** RECORDS follows **

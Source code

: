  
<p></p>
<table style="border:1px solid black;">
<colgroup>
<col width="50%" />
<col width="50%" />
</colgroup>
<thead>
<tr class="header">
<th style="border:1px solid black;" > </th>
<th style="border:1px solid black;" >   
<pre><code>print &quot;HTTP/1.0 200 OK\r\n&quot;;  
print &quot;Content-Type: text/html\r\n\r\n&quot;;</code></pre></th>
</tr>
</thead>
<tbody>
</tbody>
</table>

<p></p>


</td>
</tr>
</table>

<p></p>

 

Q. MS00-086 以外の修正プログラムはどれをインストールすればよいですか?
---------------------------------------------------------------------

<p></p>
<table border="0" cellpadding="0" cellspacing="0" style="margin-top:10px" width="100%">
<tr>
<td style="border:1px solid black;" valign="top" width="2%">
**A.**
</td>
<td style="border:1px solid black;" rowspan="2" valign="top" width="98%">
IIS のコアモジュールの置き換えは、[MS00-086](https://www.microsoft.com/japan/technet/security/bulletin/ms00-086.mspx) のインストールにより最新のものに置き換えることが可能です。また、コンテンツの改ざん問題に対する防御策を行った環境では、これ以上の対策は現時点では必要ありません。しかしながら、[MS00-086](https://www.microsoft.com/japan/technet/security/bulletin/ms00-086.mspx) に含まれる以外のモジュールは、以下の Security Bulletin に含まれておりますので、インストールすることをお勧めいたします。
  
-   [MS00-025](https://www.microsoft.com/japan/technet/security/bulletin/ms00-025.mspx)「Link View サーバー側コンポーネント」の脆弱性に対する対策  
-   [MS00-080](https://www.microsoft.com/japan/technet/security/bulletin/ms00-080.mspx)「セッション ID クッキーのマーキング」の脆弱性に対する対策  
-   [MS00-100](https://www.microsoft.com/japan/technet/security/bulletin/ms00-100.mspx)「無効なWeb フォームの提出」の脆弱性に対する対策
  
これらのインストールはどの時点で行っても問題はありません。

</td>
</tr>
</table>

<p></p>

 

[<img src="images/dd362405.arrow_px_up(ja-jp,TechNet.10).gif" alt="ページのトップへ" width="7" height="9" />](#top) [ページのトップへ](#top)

** End of RECORDS **

● **ASSIGNMENT**
How many of the lines above hold the word "print"? State that number and nothing else.

● **EXPECTED ANSWER**
2